Businesses on the island of Ibiza are experiencing severe staffing issues due to the accommodation crisis on the island this summer. Both Spanish and non-national job seekers are being forced to sleep on the beach, in cars and tents due to the lack of rooms available to rent on an island with the highest property prices in Spain. Landlords offer rooms for floating days or broken weeks depending on occupancy, and this is the only option available to many.

Traditionally, local landlords would rent out rooms to workers on a Bed and Breakfast basis for a three or 4-month lease, charging an average of 500 a month. However, with the advent of Airbnb, those rooms can now be easily rented out to tourists happy to pay 500 to 800 a week.
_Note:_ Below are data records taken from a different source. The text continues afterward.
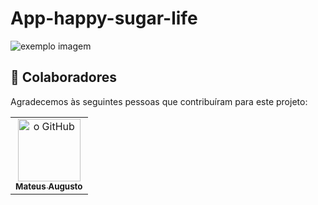 # App-happy-sugar-life

<img src="https://t.ctcdn.com.br/As3NTltZbIEpkMfAGqI4cL_B8kE=/512x288/smart/filters:format(webp)/i519161.png" alt="exemplo imagem">


## 🤝 Colaboradores

Agradecemos às seguintes pessoas que contribuíram para este projeto:

<table>
  <tr>
    <td align="center">
      <a href="#">
        <img src="https://avatars.githubusercontent.com/u/85250525?v=4" width="100px;" alt="o GitHub"/><br>
        <sub>
          <b>Mateus Augusto</b>
        </sub>
      </a>
    </td>
  </tr>
</table>
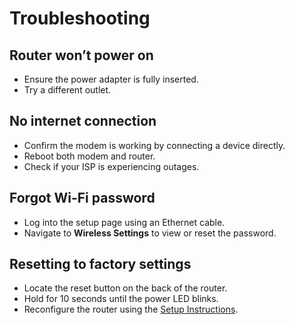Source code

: # Troubleshooting

## Router won’t power on
- Ensure the power adapter is fully inserted.
- Try a different outlet.

## No internet connection
- Confirm the modem is working by connecting a device directly.
- Reboot both modem and router.
- Check if your ISP is experiencing outages.

## Forgot Wi-Fi password
- Log into the setup page using an Ethernet cable.
- Navigate to **Wireless Settings** to view or reset the password.

## Resetting to factory settings
- Locate the reset button on the back of the router.
- Hold for 10 seconds until the power LED blinks.
- Reconfigure the router using the [Setup Instructions](setup.md).

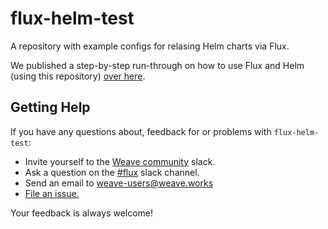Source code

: # flux-helm-test

A repository with example configs for relasing Helm charts via Flux.

We published a step-by-step run-through on how to use Flux and Helm (using
this repository) [over
here](https://github.com/weaveworks/flux/blob/master/site/helm/get-started.md).

## <a name="help"></a>Getting Help

If you have any questions about, feedback for or problems with `flux-helm-test`:

- Invite yourself to the <a href="https://slack.weave.works/" target="_blank">Weave community</a> slack.
- Ask a question on the [#flux](https://weave-community.slack.com/messages/flux/) slack channel.
- Send an email to <a href="mailto:weave-users@weave.works">weave-users@weave.works</a>
- <a href="https://github.com/weaveworks/flux-helm-test/issues/new">File an issue.</a>

Your feedback is always welcome!
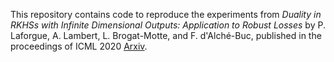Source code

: This repository contains code to reproduce the experiments from *Duality in RKHSs with Infinite Dimensional Outputs: Application to Robust Losses* by P. Laforgue, A. Lambert, L. Brogat-Motte, and F. d'Alché-Buc, published in the proceedings of ICML 2020 [Arxiv](https://arxiv.org/abs/1910.04621).
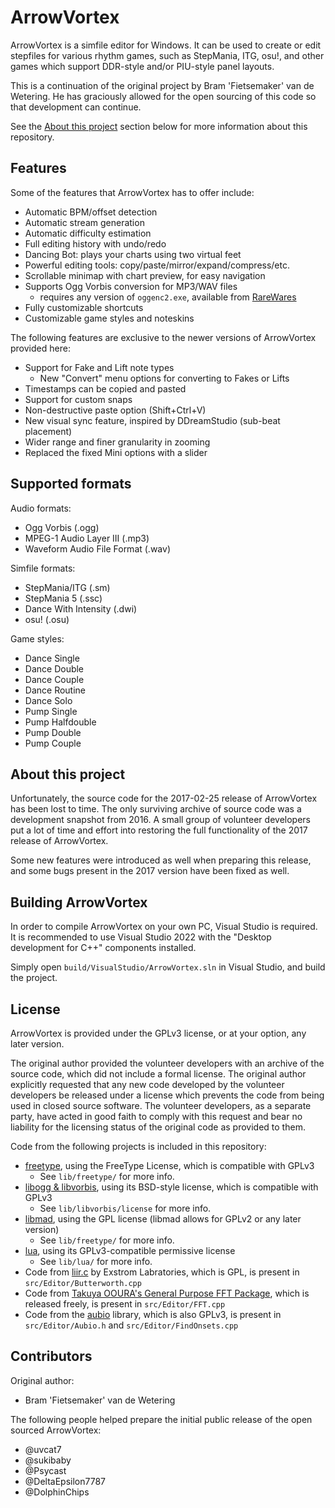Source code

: # ArrowVortex

ArrowVortex is a simfile editor for Windows. It can be used to create or edit stepfiles for various rhythm games, such as StepMania, ITG, osu!, and other games which support DDR-style and/or PIU-style panel layouts.

This is a continuation of the original project by Bram 'Fietsemaker' van de Wetering. He has graciously allowed for the open sourcing of this code so that development can continue.

See the [About this project](#about-this-project) section below for more information about this repository.

## Features

Some of the features that ArrowVortex has to offer include:

- Automatic BPM/offset detection
- Automatic stream generation
- Automatic difficulty estimation
- Full editing history with undo/redo
- Dancing Bot: plays your charts using two virtual feet
- Powerful editing tools: copy/paste/mirror/expand/compress/etc.
- Scrollable minimap with chart preview, for easy navigation
- Supports Ogg Vorbis conversion for MP3/WAV files
   - requires any version of `oggenc2.exe`, available from [RareWares](https://www.rarewares.org/ogg-oggenc.php)
- Fully customizable shortcuts
- Customizable game styles and noteskins

The following features are exclusive to the newer versions of ArrowVortex provided here:

- Support for Fake and Lift note types
  - New "Convert" menu options for converting to Fakes or Lifts
- Timestamps can be copied and pasted
- Support for custom snaps
- Non-destructive paste option (Shift+Ctrl+V)
- New visual sync feature, inspired by DDreamStudio (sub-beat placement)
- Wider range and finer granularity in zooming
- Replaced the fixed Mini options with a slider

## Supported formats

Audio formats:
- Ogg Vorbis (.ogg)
- MPEG-1 Audio Layer III (.mp3)
- Waveform Audio File Format (.wav)

Simfile formats:

- StepMania/ITG (.sm)
- StepMania 5 (.ssc)
- Dance With Intensity (.dwi)
- osu! (.osu)

Game styles:

- Dance Single
- Dance Double
- Dance Couple
- Dance Routine
- Dance Solo
- Pump Single
- Pump Halfdouble
- Pump Double
- Pump Couple

## About this project

Unfortunately, the source code for the 2017-02-25 release of ArrowVortex has been lost to time. The only surviving archive of source code was a development snapshot from 2016. A small group of volunteer developers put a lot of time and effort into restoring the full functionality of the 2017 release of ArrowVortex.

Some new features were introduced as well when preparing this release, and some bugs present in the 2017 version have been fixed as well.

## Building ArrowVortex

In order to compile ArrowVortex on your own PC, Visual Studio is required. It is recommended to use Visual Studio 2022 with the "Desktop development for C++" components installed.

Simply open `build/VisualStudio/ArrowVortex.sln` in Visual Studio, and build the project.

## License

ArrowVortex is provided under the GPLv3 license, or at your option, any later version.

The original author provided the volunteer developers with an archive of the source code, which did not include a formal license. The original author explicitly requested that any new code developed by the volunteer developers be released under a license which prevents the code from being used in closed source software. The volunteer developers, as a separate party, have acted in good faith to comply with this request and bear no liability for the licensing status of the original code as provided to them.

Code from the following projects is included in this repository:
- [freetype](https://freetype.org/license.html), using the FreeType License, which is compatible with GPLv3
   - See  `lib/freetype/` for more info.
- [libogg & libvorbis](https://gitlab.xiph.org/xiph), using its BSD-style license, which is compatible with GPLv3
   - See  `lib/libvorbis/license` for more info.
- [libmad](https://www.underbit.com/products/mad/), using the GPL license (libmad allows for GPLv2 or any later version)
   - See  `lib/freetype/` for more info.
- [lua](https://www.lua.org/license.html), using its GPLv3-compatible permissive license
   - See  `lib/lua/` for more info.
- Code from [liir.c](https://www.exstrom.com/journal/sigproc/dsigproc.html) by Exstrom Labratories, which is GPL, is present in `src/Editor/Butterworth.cpp`
- Code from [Takuya OOURA's General Purpose FFT Package](https://www.kurims.kyoto-u.ac.jp/~ooura/fft.html), which is released freely, is present in `src/Editor/FFT.cpp` 
- Code from the [aubio](https://github.com/aubio/aubio) library, which is also GPLv3, is present in `src/Editor/Aubio.h` and `src/Editor/FindOnsets.cpp`


## Contributors

Original author:
- Bram 'Fietsemaker' van de Wetering

The following people helped prepare the initial public release of the open sourced ArrowVortex:
- @uvcat7
- @sukibaby
- @Psycast
- @DeltaEpsilon7787
- @DolphinChips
This has wiped out the worker’s 3 to 4-month lease, and only those who reside on the island all year round can secure accommodation. The problem mainly affects the tourist bars and restaurants recruiting seasonal staff as the local sector relies on returning staff residing on the island. Ibiza now has some of the highest property prices in Spain, and the market is red hot.

When I worked on the island in 2016, finding a room was challenging; it was even worse in 2021. The problem is only growing in size judging by the number of staff desperately searching and advertising for rooms on whats app and telegram groups. Spaces that do appear for rent are snapped up within minutes. Many staff are now saying Ibiza is not a viable place to come to work the summer, as wages in the service industry are, on average, 1500 a month and with rent now accounting for 50% of income, it’s difficult to save money.

It’s an exciting time for the old venue

Employers are now requesting that all employees must have secured accommodation before the offer of employment is made due to the unreliability of staff who do not have a place to stay. Those employers who can offer accommodation attract the best quality staff, and many use this to lure staff back to Ibiza each summer. Local politicians are aware of the crisis, but there is no quick fix to this problem, and I expect it to roll on for several years as life in Ibiza moves slowly.